You can just edit /etc/dmd.conf to that effect (if it conflicts with
your stable version of dmd, you could try to change the git dmd source
to look for dmd.conf in a different place, say /usr/src/d-devel/dmd.conf
or something, and so you can completely isolate the two installations).


> After fresh cutting phobos edge builts make sure Phobos unittests
> all pass (make -fposix.mak unittest).
> I suggest to just modify phobos sources directly. It's DVCS after
> all so you always have a luxury of commit/revert.

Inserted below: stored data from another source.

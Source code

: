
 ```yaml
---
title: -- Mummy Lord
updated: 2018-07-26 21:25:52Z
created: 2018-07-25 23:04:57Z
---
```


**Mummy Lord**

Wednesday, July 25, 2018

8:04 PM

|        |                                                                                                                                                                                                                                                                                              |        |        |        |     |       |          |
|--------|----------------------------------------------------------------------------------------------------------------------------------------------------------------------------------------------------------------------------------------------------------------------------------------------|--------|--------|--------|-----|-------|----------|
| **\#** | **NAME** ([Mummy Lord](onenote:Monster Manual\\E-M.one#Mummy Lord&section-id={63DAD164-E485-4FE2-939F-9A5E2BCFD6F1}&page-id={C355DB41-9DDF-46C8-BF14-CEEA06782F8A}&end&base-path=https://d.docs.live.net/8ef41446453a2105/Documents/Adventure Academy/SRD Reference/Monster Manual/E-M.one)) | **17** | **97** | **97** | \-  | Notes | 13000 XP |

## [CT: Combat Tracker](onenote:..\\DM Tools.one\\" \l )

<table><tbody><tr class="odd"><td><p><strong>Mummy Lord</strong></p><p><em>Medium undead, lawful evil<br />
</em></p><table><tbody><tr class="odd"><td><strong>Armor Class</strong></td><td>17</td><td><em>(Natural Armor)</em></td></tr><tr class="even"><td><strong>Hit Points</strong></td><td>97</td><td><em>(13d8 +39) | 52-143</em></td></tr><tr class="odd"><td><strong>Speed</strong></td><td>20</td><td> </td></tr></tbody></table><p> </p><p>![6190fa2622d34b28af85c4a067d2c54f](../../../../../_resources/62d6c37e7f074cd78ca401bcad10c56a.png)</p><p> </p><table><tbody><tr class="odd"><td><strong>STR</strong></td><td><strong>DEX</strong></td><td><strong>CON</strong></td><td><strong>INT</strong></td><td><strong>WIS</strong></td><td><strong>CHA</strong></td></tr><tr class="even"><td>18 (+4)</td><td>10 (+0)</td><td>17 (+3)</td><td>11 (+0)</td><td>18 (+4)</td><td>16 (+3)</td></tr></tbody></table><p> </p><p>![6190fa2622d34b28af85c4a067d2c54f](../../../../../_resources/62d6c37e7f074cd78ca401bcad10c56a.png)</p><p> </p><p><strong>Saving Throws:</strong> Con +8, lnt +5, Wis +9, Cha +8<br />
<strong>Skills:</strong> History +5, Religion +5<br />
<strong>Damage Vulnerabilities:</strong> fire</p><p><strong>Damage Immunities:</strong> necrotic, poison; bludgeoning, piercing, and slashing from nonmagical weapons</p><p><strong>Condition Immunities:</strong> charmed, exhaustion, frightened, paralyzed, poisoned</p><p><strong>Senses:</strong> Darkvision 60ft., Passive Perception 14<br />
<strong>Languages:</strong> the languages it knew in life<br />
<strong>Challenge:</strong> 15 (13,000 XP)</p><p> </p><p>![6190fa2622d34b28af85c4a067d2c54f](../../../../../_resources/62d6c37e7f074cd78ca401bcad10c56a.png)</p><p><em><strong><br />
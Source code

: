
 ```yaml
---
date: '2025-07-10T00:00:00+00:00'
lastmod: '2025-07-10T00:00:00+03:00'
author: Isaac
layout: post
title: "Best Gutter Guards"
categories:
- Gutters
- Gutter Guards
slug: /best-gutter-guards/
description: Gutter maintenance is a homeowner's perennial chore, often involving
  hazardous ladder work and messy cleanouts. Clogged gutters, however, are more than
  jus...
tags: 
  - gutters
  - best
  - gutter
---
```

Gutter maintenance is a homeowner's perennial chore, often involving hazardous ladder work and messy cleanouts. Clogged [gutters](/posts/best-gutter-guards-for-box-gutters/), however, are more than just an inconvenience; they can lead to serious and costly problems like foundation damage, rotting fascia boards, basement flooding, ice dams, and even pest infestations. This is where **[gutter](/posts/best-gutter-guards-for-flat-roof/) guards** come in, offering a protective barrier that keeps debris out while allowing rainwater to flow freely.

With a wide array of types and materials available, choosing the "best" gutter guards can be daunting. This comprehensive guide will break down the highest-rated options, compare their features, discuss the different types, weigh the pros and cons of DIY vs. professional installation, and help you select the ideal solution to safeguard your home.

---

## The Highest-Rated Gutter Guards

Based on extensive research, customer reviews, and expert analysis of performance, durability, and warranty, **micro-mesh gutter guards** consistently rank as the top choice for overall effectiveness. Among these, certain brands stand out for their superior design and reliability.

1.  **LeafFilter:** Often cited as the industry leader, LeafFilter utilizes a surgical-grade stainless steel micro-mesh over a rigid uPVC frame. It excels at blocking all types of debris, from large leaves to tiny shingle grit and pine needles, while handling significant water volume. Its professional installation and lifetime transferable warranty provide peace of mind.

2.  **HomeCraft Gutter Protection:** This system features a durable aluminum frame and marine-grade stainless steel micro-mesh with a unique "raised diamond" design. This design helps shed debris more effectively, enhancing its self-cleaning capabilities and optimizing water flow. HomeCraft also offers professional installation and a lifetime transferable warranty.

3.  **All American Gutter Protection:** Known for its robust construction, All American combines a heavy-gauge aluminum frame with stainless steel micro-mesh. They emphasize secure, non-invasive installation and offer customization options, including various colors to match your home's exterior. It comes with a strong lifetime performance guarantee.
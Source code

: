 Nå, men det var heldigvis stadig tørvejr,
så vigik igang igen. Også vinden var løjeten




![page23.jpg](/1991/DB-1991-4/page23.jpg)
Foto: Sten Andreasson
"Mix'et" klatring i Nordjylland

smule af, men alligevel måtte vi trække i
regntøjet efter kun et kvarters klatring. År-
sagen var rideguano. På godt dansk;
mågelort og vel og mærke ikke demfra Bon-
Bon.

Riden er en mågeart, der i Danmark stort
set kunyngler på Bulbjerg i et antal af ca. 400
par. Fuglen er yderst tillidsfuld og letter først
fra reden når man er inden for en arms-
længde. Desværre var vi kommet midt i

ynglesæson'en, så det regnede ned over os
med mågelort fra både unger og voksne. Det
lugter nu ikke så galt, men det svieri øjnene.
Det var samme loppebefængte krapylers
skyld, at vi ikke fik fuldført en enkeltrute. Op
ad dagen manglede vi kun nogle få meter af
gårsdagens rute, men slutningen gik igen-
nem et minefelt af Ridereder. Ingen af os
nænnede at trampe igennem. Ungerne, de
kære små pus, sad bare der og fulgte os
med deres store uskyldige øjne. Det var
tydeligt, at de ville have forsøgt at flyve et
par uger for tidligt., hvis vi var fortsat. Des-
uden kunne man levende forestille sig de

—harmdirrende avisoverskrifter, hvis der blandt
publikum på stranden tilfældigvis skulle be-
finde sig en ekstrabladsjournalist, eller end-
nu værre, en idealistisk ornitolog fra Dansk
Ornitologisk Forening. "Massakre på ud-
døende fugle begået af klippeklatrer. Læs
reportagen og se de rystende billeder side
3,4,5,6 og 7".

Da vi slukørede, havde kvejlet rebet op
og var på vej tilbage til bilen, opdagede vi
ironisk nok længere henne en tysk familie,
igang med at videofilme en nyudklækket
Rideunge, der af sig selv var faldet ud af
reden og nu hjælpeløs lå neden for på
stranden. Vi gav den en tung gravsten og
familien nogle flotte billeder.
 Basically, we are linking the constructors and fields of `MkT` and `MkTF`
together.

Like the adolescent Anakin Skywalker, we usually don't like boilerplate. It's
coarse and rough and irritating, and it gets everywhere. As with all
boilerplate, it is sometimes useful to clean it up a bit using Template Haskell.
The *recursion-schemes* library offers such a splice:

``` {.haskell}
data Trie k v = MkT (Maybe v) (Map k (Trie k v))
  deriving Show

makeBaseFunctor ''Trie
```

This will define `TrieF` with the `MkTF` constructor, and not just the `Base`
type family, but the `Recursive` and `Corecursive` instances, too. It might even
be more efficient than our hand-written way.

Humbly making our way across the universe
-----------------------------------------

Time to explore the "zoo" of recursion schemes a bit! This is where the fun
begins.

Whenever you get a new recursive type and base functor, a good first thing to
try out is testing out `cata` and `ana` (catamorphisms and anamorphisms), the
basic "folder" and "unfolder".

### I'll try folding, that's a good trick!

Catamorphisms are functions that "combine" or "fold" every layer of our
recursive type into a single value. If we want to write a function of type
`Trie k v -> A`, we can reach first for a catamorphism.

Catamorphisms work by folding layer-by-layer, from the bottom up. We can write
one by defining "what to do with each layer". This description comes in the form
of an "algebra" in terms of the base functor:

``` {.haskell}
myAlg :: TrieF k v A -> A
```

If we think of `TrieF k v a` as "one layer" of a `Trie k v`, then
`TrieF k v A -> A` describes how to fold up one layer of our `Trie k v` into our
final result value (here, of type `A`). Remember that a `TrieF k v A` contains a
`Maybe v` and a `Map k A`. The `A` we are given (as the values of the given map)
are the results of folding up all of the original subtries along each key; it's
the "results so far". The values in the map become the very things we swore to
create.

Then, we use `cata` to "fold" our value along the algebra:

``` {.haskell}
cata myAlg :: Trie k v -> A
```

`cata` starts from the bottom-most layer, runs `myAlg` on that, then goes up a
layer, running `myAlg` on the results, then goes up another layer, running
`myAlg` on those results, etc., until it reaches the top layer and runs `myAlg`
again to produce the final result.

The convention is to create a branch for making changes, this way it's
very easy to generate pull requests on github if you ever wanted to
contribute your code to the official codebase. Branches are super-cheap
in git anyway, and you can edit source files to your heart's content
since you can easily switch back to master if you mess something up.


T

-- 
My program has no bugs! Only unintentional features...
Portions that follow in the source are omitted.